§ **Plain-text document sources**
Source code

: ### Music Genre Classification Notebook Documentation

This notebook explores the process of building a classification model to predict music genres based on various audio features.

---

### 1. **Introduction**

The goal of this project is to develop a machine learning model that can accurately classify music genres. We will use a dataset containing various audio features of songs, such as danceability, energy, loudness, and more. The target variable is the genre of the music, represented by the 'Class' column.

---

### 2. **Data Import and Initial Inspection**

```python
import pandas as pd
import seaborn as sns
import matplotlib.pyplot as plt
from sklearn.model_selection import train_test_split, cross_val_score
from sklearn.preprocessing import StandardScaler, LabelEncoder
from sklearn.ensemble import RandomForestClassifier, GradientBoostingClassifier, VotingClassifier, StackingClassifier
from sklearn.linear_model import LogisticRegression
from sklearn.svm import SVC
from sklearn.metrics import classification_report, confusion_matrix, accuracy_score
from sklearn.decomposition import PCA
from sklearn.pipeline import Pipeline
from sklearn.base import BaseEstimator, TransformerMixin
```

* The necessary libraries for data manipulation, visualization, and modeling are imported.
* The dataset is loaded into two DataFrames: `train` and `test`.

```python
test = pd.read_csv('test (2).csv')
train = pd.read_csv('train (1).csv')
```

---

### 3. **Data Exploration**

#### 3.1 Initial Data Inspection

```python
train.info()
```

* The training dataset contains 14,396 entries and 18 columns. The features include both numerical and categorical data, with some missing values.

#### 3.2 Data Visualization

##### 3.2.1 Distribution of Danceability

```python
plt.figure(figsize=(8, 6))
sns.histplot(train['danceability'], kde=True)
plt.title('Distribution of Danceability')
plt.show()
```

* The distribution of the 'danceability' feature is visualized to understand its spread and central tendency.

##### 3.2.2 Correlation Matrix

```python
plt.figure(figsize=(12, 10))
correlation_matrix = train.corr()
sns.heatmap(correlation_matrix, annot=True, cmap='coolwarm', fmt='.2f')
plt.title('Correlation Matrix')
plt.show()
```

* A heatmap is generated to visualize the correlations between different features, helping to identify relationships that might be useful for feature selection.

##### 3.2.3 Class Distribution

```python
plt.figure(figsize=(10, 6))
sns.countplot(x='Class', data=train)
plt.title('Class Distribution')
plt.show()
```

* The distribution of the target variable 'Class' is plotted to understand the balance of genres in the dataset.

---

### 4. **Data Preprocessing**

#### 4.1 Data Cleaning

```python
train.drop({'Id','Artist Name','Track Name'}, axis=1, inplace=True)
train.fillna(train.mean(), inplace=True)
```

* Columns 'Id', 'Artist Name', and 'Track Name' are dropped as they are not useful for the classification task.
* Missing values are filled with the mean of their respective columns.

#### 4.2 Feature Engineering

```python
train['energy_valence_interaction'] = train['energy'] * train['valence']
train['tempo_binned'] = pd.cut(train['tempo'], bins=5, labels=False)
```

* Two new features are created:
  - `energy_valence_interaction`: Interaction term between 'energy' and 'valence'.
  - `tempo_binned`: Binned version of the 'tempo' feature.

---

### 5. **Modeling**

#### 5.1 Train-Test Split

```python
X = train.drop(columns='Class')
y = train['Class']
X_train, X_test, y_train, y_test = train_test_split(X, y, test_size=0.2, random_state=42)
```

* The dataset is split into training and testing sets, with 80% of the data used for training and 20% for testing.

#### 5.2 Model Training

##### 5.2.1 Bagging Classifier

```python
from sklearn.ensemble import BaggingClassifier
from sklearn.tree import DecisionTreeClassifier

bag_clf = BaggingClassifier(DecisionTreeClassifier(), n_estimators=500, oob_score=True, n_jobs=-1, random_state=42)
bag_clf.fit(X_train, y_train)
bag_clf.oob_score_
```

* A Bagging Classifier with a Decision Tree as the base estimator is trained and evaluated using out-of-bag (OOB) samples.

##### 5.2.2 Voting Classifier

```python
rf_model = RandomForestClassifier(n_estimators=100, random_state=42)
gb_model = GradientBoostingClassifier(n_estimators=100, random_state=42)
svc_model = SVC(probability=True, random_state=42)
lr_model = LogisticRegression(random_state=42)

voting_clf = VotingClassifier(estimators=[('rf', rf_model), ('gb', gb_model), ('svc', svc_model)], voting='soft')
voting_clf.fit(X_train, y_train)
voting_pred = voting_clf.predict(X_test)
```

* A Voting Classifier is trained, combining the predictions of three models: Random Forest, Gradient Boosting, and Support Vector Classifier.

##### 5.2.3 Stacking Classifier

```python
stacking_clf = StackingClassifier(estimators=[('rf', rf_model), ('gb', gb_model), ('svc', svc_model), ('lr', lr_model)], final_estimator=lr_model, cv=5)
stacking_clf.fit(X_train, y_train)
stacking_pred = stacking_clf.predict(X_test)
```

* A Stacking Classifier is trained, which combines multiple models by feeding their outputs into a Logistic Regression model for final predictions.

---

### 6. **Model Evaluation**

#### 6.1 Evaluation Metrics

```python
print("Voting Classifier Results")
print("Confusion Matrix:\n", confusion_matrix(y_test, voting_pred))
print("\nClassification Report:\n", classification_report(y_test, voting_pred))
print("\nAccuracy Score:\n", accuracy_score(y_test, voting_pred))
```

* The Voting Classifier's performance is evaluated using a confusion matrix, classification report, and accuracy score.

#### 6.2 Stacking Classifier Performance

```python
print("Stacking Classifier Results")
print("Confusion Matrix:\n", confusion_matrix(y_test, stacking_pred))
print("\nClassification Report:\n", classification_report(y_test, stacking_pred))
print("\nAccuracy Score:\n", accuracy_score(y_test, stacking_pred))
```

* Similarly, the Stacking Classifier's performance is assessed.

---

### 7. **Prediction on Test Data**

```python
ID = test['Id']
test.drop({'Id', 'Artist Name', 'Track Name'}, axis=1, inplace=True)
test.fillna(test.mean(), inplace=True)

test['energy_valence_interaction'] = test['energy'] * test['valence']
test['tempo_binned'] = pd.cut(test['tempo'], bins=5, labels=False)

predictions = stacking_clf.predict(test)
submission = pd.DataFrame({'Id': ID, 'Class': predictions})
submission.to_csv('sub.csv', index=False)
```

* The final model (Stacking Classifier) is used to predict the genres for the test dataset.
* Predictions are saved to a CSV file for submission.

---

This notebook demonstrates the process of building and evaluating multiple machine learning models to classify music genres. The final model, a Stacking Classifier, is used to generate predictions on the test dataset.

§ **EXERCISE DESCRIPTION**
Lines with the string "Track" in the data above: say how many there are, giving the number alone.

§ **ANSWER TO THE EXERCISE**
3